** Data extracts follows **

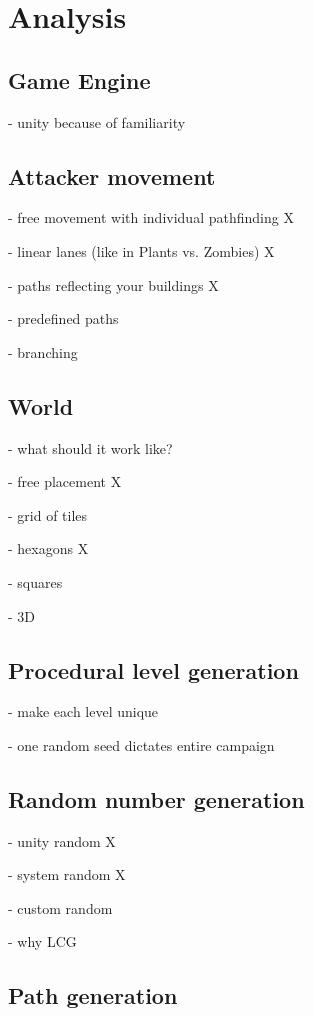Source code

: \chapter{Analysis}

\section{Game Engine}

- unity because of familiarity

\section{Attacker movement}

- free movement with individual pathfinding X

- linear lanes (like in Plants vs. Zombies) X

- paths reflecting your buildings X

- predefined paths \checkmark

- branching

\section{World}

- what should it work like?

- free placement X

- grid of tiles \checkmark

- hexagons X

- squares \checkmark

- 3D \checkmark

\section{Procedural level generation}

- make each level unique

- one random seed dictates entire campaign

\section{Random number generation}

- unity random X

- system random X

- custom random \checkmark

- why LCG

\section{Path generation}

** End of Data extracts **
** Data extracts follows **

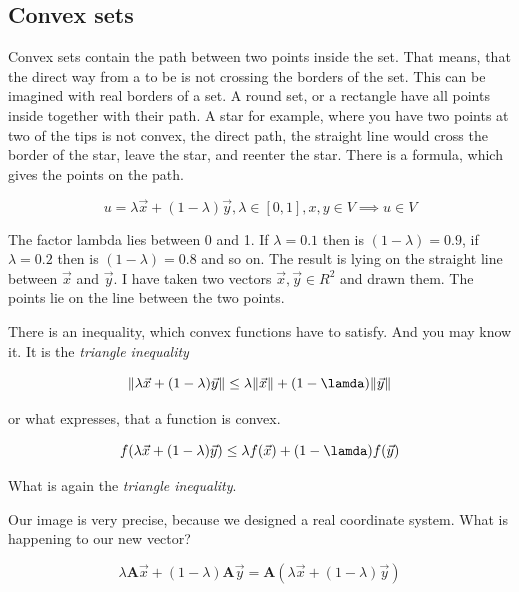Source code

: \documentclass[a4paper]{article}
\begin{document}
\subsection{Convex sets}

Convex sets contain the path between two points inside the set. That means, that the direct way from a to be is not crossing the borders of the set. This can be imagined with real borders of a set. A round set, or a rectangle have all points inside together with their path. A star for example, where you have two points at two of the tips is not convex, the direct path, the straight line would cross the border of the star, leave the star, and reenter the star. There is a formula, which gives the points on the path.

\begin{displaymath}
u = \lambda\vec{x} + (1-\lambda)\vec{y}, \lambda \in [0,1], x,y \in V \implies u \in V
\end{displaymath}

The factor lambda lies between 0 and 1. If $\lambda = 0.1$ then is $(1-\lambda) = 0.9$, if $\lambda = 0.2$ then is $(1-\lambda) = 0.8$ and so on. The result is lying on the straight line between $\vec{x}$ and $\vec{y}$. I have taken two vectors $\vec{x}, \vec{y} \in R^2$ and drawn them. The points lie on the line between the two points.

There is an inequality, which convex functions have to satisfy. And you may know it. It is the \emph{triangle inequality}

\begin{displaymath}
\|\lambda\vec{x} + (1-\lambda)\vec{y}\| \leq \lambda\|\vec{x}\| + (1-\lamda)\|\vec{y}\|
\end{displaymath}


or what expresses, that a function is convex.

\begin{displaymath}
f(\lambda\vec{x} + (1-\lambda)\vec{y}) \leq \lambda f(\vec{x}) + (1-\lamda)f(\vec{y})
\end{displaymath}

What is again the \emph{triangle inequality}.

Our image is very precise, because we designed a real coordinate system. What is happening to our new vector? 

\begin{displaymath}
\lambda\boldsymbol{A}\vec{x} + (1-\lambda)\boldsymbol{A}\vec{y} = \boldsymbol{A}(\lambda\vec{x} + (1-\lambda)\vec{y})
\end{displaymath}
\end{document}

** End of Data extracts **

◆ **Brief**: Tally every line of the data that holds the word "movement" and write the count alone.

◆ **Exercise answer**: 2